Wednesday, November 16, 2011

Off the Bench!

So we are finally ready to get back in the game!  The baby makin' game that is!  So I've had two surgeries, and had a regular cycle last month.  It took me a ridiculously long time to heal after the endometriosis (second) surgery, but it is what it is and I can't take it back, just had to wait it out and let my body heal.  I'm so excited that this morning I took the OPK box out of the closet (blew the dust off it) and put it on the counter.  I'm supposed to ovulate right around Thanksgiving.  This is both awesome and cringe-worthy.  Thanksgiving is husband's favorite holiday, so it would be exciting and memorable to ovulate with conception around or on that day.  On the other hand, we will be at the in-laws from Wednesday to Sunday.  I suggested we park the car somewhere and doing the deed high school style - maybe it's easier to conceive if you trick your uterus into thinking it's 17 and pregnancy would be the worst thing possible.  But then my 29 year old brain kicks in and says "But how are you going to lay still with your hips elevated for 20+ minutes in the back of the car in the freezing cold?".

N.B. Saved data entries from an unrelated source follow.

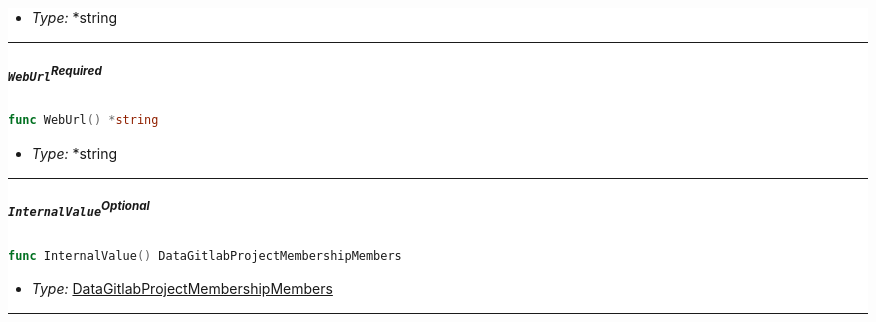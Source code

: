 - *Type:* *string

---

##### `WebUrl`<sup>Required</sup> <a name="WebUrl" id="@cdktf/provider-gitlab.dataGitlabProjectMembership.DataGitlabProjectMembershipMembersOutputReference.property.webUrl"></a>

```go
func WebUrl() *string
```

- *Type:* *string

---

##### `InternalValue`<sup>Optional</sup> <a name="InternalValue" id="@cdktf/provider-gitlab.dataGitlabProjectMembership.DataGitlabProjectMembershipMembersOutputReference.property.internalValue"></a>

```go
func InternalValue() DataGitlabProjectMembershipMembers
```

- *Type:* <a href="#@cdktf/provider-gitlab.dataGitlabProjectMembership.DataGitlabProjectMembershipMembers">DataGitlabProjectMembershipMembers</a>

---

The second thing I'm dealing with is prayer.  I have a novena that a friend gave me that her mother passed on to her and she swears it helped her conceive.  She TTC'd for a year and the month she did conceive she did the novena for the first time.  She gave it to me a long time ago and, in fact, I've done it for myself already a couple times (it didn't work).  However, I have prayed it for friends trying to conceive and it has a great success rate.  My main concern is that I'll involve other people (mostly my mom and sister and the friend that gave me the novena) and then won't end up pregnant.  It's not a shame issue, I just don't want other people to feel involved with what might end up being another failure.  I'm going to feel disappointed if we don't get pregnant this month (there's no way around that) but I'm pretty used to it.  I won't be too upset, I'll be excited if I have a regular cycle and AF comes for another stay.  I am involved with all my school stuff and if it's not THE month, I'll be ok with it.  What I'm less ok with is getting other people wrapped up in my drama, get them to hope that what they're doing is helping me, only to deliver another disappointment.  As my life stands right now, not a soul outside of my household will ask me "Are you pregnant?!" and I kind of like it that way, I hate delivering bad news and if I do get pregnant I want some time to plot an awesome way to deliver the blessed news.  Time is running out on the prayer circle creation so I better make a decision or the decision will be made for me.
Finally, I've been terrible about updating my blog so I am going to try to be better.  I started the blog with the intention of blogging about TTC and fertility, so I got off track when I was benched for 6 months.